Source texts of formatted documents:
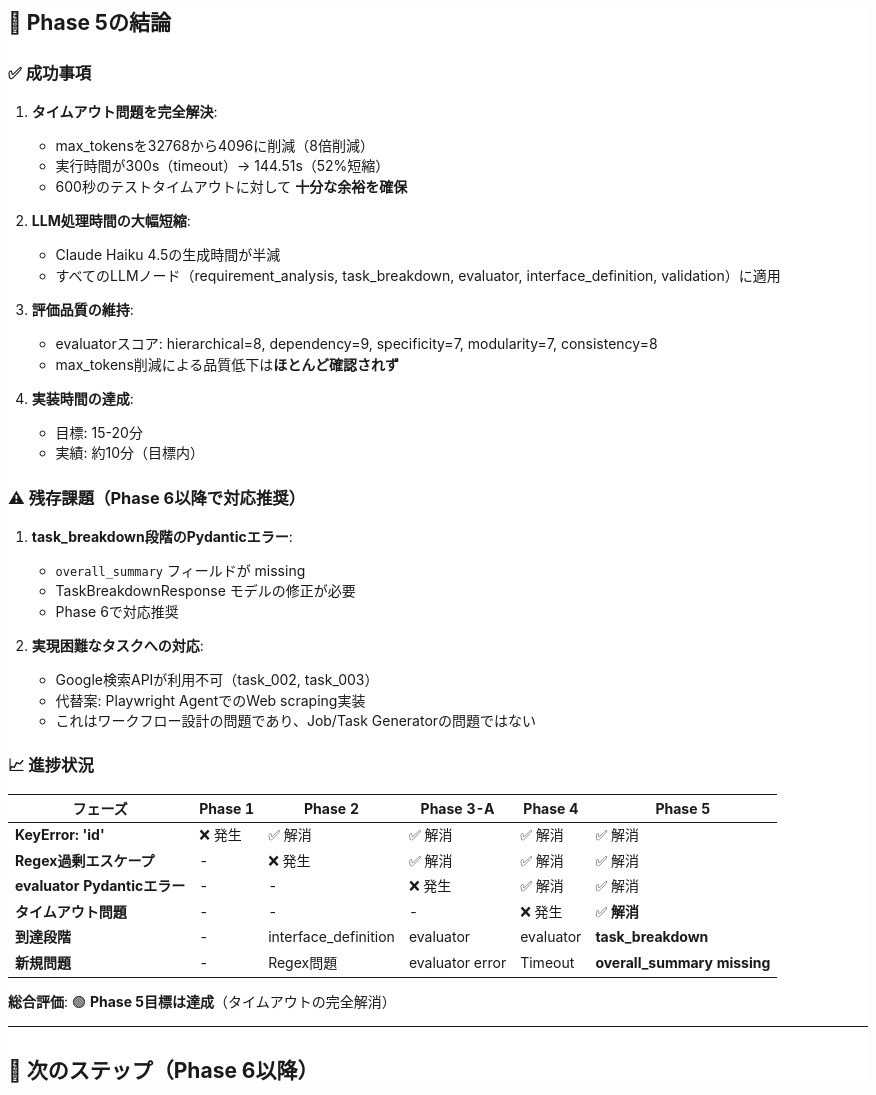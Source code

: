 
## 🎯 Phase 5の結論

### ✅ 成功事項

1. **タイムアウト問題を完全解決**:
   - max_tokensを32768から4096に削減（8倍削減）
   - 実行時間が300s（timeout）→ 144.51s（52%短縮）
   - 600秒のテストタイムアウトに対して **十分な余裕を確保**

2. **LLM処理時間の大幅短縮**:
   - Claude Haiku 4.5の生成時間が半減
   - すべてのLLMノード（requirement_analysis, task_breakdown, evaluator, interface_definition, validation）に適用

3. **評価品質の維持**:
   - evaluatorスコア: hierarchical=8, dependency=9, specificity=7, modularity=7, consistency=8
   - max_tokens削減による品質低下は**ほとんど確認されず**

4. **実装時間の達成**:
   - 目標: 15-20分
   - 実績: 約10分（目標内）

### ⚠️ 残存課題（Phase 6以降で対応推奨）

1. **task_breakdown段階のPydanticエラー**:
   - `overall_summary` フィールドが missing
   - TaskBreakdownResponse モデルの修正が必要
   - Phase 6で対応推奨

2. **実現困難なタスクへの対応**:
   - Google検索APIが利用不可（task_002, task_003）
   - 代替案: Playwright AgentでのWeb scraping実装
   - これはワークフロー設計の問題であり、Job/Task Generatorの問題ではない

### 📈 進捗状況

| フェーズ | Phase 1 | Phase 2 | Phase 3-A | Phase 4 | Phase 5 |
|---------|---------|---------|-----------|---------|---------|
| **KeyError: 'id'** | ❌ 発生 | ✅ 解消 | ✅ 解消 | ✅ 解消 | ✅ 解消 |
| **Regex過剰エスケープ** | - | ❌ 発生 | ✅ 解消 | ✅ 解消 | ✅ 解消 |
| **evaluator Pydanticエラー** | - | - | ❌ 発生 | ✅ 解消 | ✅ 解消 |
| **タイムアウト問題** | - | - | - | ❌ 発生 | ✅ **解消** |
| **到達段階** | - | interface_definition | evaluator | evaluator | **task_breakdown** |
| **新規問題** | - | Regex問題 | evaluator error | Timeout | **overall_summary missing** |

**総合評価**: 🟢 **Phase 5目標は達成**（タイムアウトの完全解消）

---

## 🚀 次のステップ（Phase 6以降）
* * *
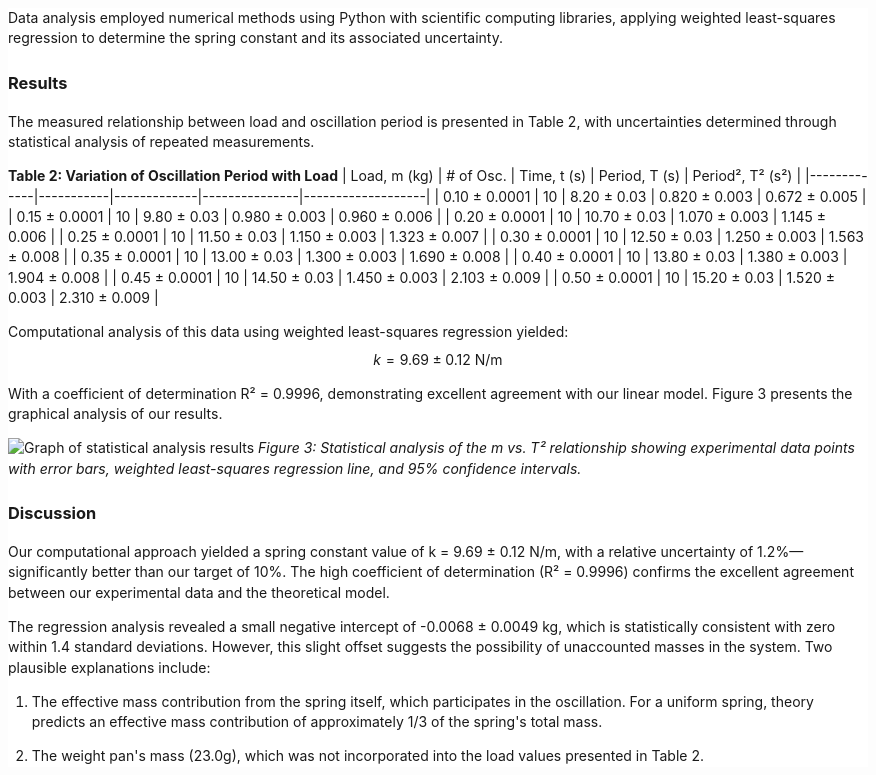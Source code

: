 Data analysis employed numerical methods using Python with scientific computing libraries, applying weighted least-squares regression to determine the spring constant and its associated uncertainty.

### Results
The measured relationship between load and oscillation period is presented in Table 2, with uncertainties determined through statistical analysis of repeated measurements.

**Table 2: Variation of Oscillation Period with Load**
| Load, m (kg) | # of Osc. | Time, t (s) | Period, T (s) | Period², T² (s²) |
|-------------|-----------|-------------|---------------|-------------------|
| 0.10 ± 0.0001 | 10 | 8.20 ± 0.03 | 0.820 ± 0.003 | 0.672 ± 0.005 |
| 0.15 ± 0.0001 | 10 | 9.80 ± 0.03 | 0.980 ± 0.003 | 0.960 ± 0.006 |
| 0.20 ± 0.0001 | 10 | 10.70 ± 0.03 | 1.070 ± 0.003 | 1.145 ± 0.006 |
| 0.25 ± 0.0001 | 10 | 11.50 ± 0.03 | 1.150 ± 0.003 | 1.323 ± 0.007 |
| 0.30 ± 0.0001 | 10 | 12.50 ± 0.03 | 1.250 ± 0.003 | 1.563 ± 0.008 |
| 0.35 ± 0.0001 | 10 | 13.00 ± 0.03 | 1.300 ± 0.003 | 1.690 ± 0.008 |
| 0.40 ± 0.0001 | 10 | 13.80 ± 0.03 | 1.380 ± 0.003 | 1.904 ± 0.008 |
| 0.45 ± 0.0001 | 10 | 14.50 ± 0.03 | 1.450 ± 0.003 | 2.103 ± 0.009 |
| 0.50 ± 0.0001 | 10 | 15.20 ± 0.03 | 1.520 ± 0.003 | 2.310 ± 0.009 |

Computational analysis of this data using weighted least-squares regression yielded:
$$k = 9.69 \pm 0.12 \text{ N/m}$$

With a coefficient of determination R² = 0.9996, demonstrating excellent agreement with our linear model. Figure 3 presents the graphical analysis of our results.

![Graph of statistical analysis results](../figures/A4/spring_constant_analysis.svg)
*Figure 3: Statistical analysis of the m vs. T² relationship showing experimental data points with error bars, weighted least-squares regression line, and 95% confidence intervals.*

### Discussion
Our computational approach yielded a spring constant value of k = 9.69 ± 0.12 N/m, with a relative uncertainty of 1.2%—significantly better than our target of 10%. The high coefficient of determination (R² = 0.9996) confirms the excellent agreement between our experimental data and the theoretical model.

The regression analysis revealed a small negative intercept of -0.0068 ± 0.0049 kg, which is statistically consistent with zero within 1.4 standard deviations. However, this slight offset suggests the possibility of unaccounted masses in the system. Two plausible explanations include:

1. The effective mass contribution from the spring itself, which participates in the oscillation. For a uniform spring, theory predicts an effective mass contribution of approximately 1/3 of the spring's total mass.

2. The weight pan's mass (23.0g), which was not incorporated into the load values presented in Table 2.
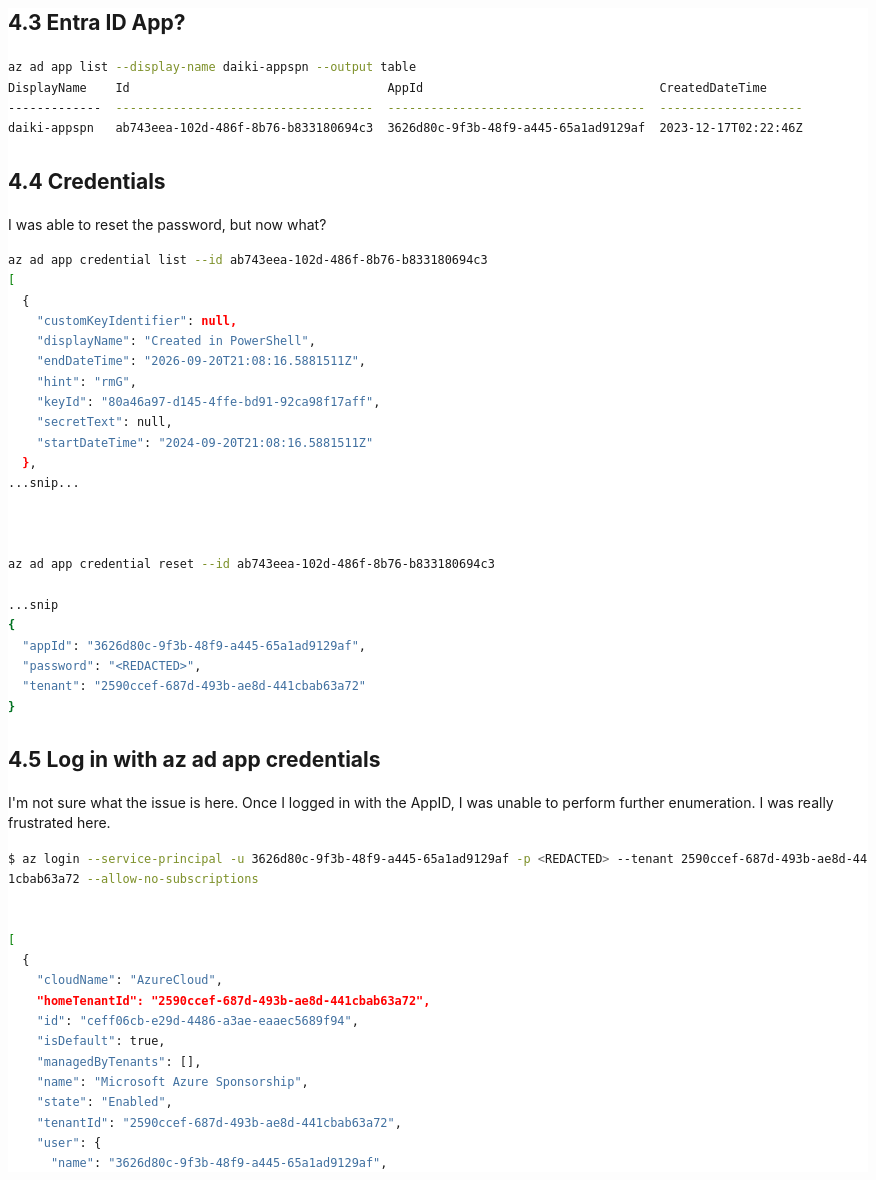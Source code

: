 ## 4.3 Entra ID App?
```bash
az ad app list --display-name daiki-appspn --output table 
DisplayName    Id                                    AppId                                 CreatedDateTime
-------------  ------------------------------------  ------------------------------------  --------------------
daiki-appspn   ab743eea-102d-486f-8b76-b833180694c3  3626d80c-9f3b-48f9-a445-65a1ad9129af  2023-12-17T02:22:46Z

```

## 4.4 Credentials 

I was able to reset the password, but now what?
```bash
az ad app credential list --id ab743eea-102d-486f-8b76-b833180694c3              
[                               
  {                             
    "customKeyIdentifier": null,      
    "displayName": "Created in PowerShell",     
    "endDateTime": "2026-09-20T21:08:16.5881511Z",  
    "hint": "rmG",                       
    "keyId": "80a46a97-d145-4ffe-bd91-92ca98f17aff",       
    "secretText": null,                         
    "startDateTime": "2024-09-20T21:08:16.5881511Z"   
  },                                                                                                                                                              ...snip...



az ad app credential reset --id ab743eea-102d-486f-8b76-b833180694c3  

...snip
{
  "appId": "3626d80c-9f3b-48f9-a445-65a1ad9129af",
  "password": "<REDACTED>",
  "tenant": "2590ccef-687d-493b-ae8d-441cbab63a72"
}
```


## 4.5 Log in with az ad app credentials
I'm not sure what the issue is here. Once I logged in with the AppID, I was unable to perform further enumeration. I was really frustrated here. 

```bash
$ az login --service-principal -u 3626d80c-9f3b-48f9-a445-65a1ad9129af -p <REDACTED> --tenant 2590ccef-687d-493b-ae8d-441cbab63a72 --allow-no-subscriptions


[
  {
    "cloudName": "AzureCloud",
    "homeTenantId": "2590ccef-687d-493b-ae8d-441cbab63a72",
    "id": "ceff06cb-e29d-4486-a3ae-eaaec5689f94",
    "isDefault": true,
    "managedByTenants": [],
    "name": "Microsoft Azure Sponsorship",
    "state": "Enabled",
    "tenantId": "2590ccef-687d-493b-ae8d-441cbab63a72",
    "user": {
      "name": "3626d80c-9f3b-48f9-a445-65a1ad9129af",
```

• Exercise goal: Taking the line with "With a coefficient" as the first and the line with "of statistical analysis" as the last, retype that stretch of the data above exactly, with no other lines.

• Task solution:
With a coefficient of determination R² = 0.9996, demonstrating excellent agreement with our linear model. Figure 3 presents the graphical analysis of our results.

![Graph of statistical analysis results](../figures/A4/spring_constant_analysis.svg)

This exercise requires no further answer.